### TASK TO CARRY OUT
Look below for the line holding "c \hat \alpha_x" and the line holding "Это довольно странный". Transcribe exactly those lines and all lines between them, nothing more.

(DATA PROVIDED begins)

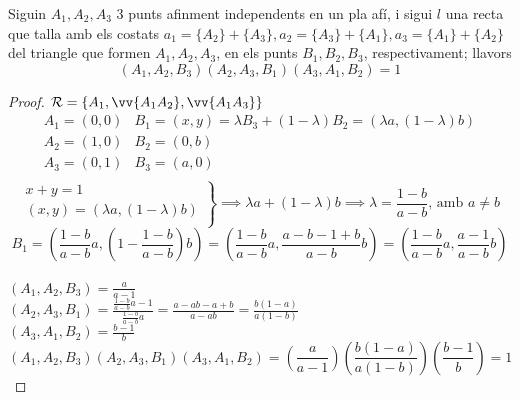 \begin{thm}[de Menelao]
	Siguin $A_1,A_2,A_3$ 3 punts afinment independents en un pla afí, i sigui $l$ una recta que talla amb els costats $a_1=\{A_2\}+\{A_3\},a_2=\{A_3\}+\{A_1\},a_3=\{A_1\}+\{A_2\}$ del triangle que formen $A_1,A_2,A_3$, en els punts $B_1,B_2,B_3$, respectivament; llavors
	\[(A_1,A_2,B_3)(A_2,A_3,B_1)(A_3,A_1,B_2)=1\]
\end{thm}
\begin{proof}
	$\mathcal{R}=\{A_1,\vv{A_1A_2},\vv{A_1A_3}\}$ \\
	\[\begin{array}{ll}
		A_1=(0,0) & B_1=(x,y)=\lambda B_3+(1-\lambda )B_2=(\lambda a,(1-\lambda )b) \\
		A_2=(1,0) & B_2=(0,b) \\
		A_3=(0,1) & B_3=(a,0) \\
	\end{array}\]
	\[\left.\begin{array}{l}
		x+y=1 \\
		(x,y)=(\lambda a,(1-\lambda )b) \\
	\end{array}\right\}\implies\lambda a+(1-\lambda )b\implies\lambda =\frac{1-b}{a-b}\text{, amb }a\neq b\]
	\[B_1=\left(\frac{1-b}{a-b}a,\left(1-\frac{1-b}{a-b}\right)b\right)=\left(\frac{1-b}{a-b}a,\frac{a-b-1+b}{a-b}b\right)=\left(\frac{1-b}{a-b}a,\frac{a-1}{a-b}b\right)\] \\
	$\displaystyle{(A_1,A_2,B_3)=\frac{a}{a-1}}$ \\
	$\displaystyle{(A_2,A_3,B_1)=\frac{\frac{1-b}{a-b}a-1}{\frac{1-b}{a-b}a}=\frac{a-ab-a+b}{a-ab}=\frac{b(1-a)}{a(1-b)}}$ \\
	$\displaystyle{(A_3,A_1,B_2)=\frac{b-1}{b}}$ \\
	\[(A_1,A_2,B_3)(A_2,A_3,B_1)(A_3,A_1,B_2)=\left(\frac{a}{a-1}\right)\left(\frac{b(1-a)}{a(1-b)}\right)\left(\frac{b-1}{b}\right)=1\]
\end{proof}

(DATA PROVIDED ends)
(DATA PROVIDED begins)

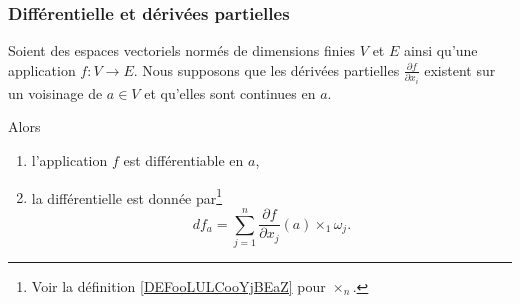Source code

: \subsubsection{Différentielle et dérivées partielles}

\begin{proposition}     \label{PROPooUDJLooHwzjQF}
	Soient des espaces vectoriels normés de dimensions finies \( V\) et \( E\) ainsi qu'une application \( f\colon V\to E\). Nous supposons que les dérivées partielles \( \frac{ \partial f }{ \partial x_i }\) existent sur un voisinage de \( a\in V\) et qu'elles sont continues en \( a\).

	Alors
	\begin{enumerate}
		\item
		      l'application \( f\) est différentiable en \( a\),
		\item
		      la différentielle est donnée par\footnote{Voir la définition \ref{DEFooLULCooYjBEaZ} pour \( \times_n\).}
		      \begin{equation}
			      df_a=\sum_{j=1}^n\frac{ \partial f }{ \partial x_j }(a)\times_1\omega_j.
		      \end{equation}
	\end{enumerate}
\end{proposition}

(DATA PROVIDED ends)
(DATA PROVIDED begins)

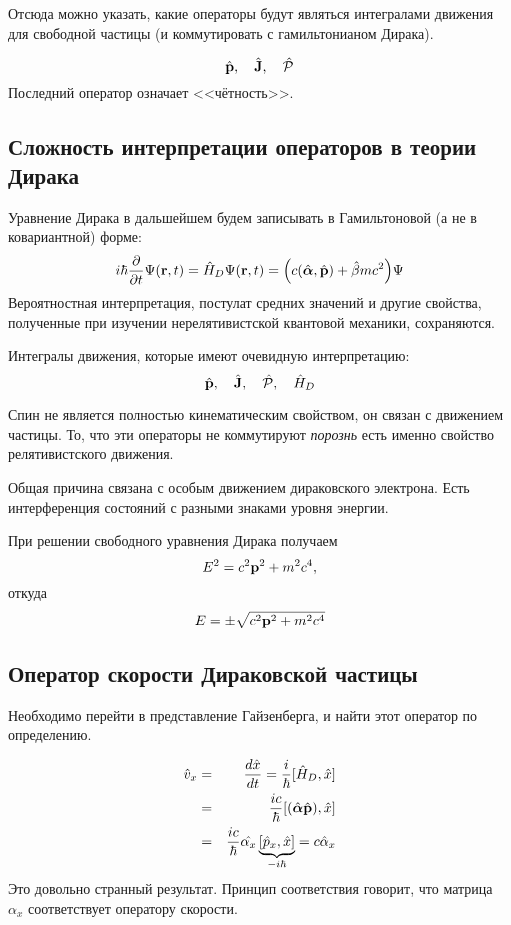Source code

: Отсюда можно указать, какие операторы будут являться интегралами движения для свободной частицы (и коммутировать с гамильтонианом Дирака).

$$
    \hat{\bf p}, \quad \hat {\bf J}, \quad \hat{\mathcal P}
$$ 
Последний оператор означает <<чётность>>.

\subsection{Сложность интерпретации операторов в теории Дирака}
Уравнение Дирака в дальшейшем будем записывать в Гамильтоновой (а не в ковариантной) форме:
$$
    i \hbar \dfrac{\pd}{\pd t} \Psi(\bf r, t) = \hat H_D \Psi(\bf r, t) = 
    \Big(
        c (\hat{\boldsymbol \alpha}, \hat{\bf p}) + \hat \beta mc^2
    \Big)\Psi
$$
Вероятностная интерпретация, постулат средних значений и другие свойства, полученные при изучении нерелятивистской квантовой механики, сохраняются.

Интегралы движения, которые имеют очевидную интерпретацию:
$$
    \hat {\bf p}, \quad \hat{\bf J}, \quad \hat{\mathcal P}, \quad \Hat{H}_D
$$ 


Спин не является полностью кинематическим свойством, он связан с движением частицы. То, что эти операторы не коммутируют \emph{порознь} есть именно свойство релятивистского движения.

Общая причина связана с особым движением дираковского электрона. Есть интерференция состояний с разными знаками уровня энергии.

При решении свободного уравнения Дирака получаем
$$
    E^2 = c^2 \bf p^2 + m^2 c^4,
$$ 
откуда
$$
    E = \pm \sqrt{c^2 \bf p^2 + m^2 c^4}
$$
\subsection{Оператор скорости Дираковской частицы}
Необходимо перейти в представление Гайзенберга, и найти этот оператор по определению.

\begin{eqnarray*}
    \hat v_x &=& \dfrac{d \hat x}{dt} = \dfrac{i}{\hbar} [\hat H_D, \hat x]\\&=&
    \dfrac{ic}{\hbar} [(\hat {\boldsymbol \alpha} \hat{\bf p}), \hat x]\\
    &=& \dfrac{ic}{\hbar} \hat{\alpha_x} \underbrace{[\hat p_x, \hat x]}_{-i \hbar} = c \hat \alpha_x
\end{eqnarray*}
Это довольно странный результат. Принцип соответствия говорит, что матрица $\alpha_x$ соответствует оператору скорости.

(DATA PROVIDED ends)

### TASK OUTPUT
    &=& \dfrac{ic}{\hbar} \hat{\alpha_x} \underbrace{[\hat p_x, \hat x]}_{-i \hbar} = c \hat \alpha_x
\end{eqnarray*}
Это довольно странный результат. Принцип соответствия говорит, что матрица $\alpha_x$ соответствует оператору скорости.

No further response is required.